When my nephew approached the casket, he silently looked at Prince and placed a picture he had drawn him in the casket. After a few moments, he walked away. For the next few days, every time he saw me he would just hug me and then run away. My brother and his family left to go back home the day Prince was buried. I hadn’t heard much about how my nephew was handling it until this morning.
My mother told me that while she was visiting him, she found my nephew sitting in the corner looking at a birthday card. My mom asked him if he was going to attend the birthday party. My nephew’s face dropped as he showed my mother the date of the party – it was October 21 – the day Prince died. After an awkward silence, he asked her, “Is Prince going to be ok? Is he ok where he is?”

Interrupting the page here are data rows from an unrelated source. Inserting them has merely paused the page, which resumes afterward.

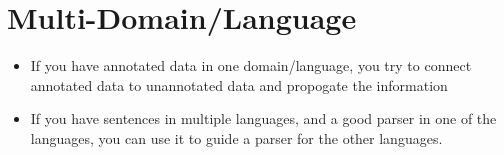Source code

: \documentclass[11pt,letterpaper]{article}
\begin{document}
\section{Multi-Domain/Language}

\begin{itemize}
  \item If you have annotated data in one domain/language, you try to connect annotated data to unannotated data and propogate the information
  \item If you have sentences in multiple languages, and a good parser in one of the languages, you can use it to guide a parser for the other languages.
\end{itemize}
\end{document}
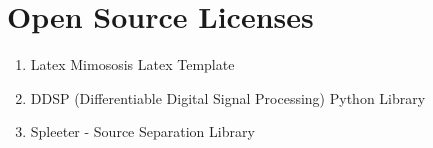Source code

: \chapter{Open Source Licenses}
\label{chapter:open_source_licenses}

\begin{enumerate}
    \item Latex Mimososis Latex Template\cite{LatexMimosis}
    \item DDSP (Differentiable Digital Signal Processing) Python Library\cite{DDSPPip}
    \item Spleeter - Source Separation Library\cite{SpleeterPip}
\end{enumerate}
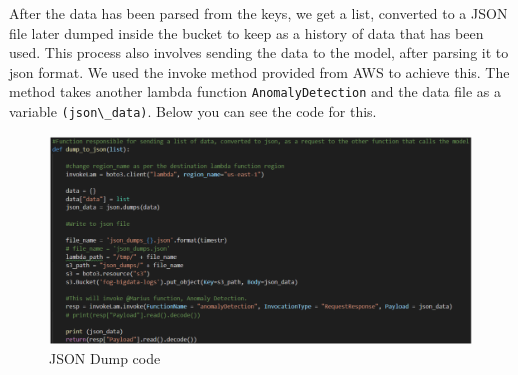 After the data has been parsed from the keys, we get a list, converted to a JSON file later dumped inside the bucket to keep as a history of data that has been used. 
This process also involves sending the data to the model, after parsing it to json format. We used the invoke method provided from AWS to achieve this. The method takes another lambda function \verb|AnomalyDetection| and the data file as a variable \verb|(json\_data)|. Below you can see the code for this.

\begin{figure}[h!]
    \includegraphics[width=1\textwidth]{images/json-dump-code.png}
    \caption{JSON Dump code}
    \label{fig:json_dump_code}
\end{figure}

I heard this story as I sat in a hotel lobby (in the state I had to flee to until Luc is arrested and I can safely return home). My heart broke all over again. It’s hurts to think about how even my little nephews are suffering the loss of Prince. The most painful thought, however, is knowing that Prince’s body and his life are NOT ok. It kills me whenever I think about how I can’t even make it ok. There is nothing I can do to protect him or make him feel better. I will never hug him again, or kiss him, or nurse him to sleep. I will never be able to whisper in his ear and tell him, “it’s ok baby – Mama is here – Mama loves you.”
I know Prince is in heaven and Luc can never hurt him again, but that doesn’t make the pain any easier. I know Prince was an angel and God must have a plan for us, but that doesn’t stop me from being angry at myself for not being able to protect him. I am his Mama…that was my job – to protect him always.
Sometimes I feel like I am living in a nightmare and that one day I am going to wake up. Prince will be tapping me on my face as he used to do when he was trying to get me out of bed. I know, however, that this will never happen. I am not asleep and my baby is actually gone forever.
This is a horrible story for everyone reading this, but to me – this is my life.